No período que vai da posse de Dilma, janeiro de 2015, ao seu afastamento, maio de 2016, o partido recebeu uma média de 174 matérias negativas por mês nos meios pesquisados -- isso dá uma média de quase 6 matérias por dia – com picos de quase 300 por mês. No mesmo período, o principal adversário político do Partido dos Trabalhadores, o PSDB, recebia uma cobertura bem mais benigna da grande mídia nacional, como se vê abaixo:

Fonte: Manchetômetro


Na média, a cobertura do PT foi 4 vezes mais negativa que a do PSDB no período. Contudo, é preciso notar que a partir de maio de 2017, com o vazamento das gravações de conversas entre Joesley Batista e Aécio Neves, o partido passou a receber um contingente maior de textos negativos. Se antes a média era de 19 por mês, depois do vazamento, ela passou para 51, isto é, 2,5 vezes mais intensa. Se houvesse um paralelismo estrito entre cobertura midiática e opinião pública, veríamos certamente um decréscimo forte na popularidade do PT, inclusive relativa à do PSDB. Não é, contudo, o que revelam as pesquisas de preferência partidária.

Fonte: Ibope


Os níveis de preferência dos dois partidos somente se aproximam em junho de 2015, quando Dilma enfrentava já intensa campanha por sua remoção do poder, com grande alarido na imprensa. O PT ainda perderia mais popularidade ao longo de 2016, provavelmente produto do desgaste do processo de impeachment e da massacrante cobertura mostrada acima. Mas aí a aprovação do PSDB já estava em declínio e veio se acomodar na faixa dos 3%, enquanto o PT voltou a subir nos anos seguintes retornando a sua marca história de 24% em 2018. Como decifrar esse enigma?


O cenário adquire inteligibilidade se levamos em consideração a constituição do PT, a partir dos sindicatos e dos movimentos sociais, dando nascimento àquilo que Duverger chamou de “partido de massa”. Sua origem por fora do establishment é, ao mesmo tempo, sua vulnerabilidade e fonte de resiliência. A vulnerabilidade é produto da dificuldade de ser absorvido pelas forças que controlam os recursos societais de poder. Já a resiliência advém do fato de, em uma sociedade muito desigual, sua agenda de políticas atender as expectativas de vastas camadas da população por inserção econômica e empoderamento. O PSDB, por seu turno, é um caso clássico de “partido de quadros”, nascido no parlamento e no seio das elites que comandaram o processo de transição. Por essa razão, encontra dificuldades importantes para se diferenciar do restante da classe dirigente tradicional no país – tida e havida como corrupta.

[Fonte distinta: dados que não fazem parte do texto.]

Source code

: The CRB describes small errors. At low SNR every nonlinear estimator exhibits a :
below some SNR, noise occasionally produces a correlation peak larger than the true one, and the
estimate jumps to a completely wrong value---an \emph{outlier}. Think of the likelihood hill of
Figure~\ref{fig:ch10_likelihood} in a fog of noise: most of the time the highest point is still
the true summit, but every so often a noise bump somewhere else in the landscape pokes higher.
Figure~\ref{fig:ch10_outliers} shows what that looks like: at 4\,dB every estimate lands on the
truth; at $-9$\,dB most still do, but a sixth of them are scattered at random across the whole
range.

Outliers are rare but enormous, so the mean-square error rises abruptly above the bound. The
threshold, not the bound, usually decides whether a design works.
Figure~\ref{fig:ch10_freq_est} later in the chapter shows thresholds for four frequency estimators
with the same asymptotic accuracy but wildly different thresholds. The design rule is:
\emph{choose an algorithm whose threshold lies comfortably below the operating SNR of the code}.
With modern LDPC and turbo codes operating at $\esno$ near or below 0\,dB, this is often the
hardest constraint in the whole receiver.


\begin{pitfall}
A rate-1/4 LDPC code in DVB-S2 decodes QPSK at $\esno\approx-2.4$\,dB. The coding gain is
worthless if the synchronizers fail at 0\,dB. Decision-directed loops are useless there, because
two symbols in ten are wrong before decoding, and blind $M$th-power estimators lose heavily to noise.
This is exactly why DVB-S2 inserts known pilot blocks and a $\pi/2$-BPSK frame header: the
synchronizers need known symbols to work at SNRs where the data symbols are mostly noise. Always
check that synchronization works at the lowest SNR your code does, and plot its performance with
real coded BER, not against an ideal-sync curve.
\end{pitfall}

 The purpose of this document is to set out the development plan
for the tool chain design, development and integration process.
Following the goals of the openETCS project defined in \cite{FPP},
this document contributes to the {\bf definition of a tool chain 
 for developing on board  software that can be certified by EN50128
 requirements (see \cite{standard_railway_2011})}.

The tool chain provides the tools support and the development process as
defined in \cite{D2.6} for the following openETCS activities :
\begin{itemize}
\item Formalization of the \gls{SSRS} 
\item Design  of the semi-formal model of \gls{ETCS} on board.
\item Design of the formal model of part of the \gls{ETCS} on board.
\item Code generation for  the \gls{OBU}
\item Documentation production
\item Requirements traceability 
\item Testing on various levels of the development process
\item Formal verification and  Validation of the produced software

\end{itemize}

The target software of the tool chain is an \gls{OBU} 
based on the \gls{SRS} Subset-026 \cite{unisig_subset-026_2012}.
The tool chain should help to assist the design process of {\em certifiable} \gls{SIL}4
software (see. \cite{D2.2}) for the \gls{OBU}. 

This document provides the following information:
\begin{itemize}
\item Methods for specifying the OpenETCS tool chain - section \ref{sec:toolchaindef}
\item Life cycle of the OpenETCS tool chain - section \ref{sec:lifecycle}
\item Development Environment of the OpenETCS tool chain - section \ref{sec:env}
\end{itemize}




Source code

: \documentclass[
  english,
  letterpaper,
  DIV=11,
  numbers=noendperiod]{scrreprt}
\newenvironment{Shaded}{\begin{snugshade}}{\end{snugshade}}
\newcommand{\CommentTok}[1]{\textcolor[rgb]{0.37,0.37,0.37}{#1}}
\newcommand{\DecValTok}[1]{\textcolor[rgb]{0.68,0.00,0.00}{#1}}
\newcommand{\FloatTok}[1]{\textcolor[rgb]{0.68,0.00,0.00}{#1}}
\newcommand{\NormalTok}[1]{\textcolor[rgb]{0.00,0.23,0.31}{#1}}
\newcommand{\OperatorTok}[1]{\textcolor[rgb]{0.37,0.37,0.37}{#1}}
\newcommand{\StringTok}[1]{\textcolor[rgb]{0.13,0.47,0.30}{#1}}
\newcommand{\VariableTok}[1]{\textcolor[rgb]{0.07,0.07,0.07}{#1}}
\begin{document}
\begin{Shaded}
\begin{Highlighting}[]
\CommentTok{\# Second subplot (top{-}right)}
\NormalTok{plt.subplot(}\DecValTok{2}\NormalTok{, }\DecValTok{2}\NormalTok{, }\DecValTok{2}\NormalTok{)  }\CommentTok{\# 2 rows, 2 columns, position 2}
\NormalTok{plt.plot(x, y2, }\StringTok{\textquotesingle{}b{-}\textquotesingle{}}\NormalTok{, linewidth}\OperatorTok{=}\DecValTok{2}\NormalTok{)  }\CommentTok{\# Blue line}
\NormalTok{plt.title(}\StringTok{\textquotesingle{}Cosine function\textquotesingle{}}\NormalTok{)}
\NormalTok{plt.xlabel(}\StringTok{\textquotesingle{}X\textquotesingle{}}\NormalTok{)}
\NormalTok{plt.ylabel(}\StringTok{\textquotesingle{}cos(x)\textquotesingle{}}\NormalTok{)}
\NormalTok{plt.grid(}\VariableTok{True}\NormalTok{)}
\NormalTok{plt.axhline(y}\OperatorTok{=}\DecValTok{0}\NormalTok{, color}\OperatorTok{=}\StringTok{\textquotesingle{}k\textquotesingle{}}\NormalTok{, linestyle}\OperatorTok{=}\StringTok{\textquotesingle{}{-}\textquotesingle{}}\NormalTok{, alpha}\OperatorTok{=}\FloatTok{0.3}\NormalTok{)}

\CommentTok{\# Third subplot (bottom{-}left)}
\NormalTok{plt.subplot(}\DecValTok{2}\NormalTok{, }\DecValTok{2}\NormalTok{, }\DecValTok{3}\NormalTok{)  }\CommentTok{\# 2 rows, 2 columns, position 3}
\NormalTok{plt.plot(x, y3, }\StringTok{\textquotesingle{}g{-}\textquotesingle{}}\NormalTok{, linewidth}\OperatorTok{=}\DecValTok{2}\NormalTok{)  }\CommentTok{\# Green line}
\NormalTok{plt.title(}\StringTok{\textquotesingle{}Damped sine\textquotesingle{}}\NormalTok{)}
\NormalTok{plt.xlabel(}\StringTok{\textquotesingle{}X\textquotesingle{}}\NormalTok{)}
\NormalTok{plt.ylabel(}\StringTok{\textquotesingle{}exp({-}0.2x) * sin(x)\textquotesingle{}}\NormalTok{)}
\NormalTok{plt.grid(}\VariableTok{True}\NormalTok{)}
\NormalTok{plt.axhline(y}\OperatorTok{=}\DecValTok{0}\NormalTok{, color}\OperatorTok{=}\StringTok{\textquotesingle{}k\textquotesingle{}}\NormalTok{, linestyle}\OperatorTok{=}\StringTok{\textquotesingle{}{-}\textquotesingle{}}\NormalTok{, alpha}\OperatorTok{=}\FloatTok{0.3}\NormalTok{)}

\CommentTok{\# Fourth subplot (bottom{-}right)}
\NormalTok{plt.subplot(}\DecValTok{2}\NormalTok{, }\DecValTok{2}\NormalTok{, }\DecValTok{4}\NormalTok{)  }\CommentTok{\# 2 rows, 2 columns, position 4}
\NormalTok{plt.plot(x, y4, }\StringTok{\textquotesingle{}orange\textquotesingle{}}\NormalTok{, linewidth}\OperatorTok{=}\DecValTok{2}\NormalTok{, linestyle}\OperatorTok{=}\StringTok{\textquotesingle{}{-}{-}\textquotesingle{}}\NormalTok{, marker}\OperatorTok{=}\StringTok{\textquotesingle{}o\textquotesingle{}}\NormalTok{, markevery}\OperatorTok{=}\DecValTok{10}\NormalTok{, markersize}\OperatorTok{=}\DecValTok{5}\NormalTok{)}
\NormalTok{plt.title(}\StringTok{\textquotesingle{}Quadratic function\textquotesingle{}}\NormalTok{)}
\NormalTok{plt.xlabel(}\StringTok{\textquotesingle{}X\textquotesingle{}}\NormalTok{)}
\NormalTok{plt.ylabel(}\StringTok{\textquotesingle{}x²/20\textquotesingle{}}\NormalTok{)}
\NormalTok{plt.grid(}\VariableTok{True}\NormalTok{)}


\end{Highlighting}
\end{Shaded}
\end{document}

Pois bem, tanto os quadros do PT quanto os do PSDB, como boa parte da classe política, foram lançados na vala comum das denúncias de corrupção. Mas o dano feito à imagem de cada partido é muito diferente. O partido de massas tem recursos e estruturas para-partidárias que permitem a ele resistir, enquanto que o partido de quadros, quando esses quadros são alvejados diretamente, tende à desagregação. Ademais, como dissemos, o partido de massas cultiva uma identificação com os anseios populares dificilmente igualado pelos partidos de quadros.


Muitas análises usam as características pessoais dos candidatos para tentar explicar a dinâmica eleitoral. Segundo esse tipo de raciocínio, Alckmin estaria fracassando por ser um picolé de chuchu, insosso, cara de paulista, de médico, ou seja, incapaz de encarnar a energia suficiente para lutar por votos Brasil afora. O sucesso relativo do PT também é creditado cada vez mais à persona de Luiz Inácio Lula da Silva: imagem de homem comum, retirante nordestino, retórica popular e inegável carisma. Sem negar totalmente a importância das características pessoais dos candidatos, é preciso ir além e examinar a natureza dos partidos para entendermos porque Geraldo Alckmin, que em 2006 obteve quase 42% dos votos válidos no primeiro turno da eleição, agora não consegue quebrar a barreira do dígito único das intenções de voto, e porque o PT, a despeito do inferno astral pelo qual passou ao longo dos últimos anos, ressurge com força.

[1] O gráfico representa todos os textos jornalísticos publicados nas capas e páginas de opinião dos jornais Folha de S. Paulo, Estado de S.Paulo, O Globo e todo conteúdo do Jornal Nacional, do início de 2014 aos dias de hoje.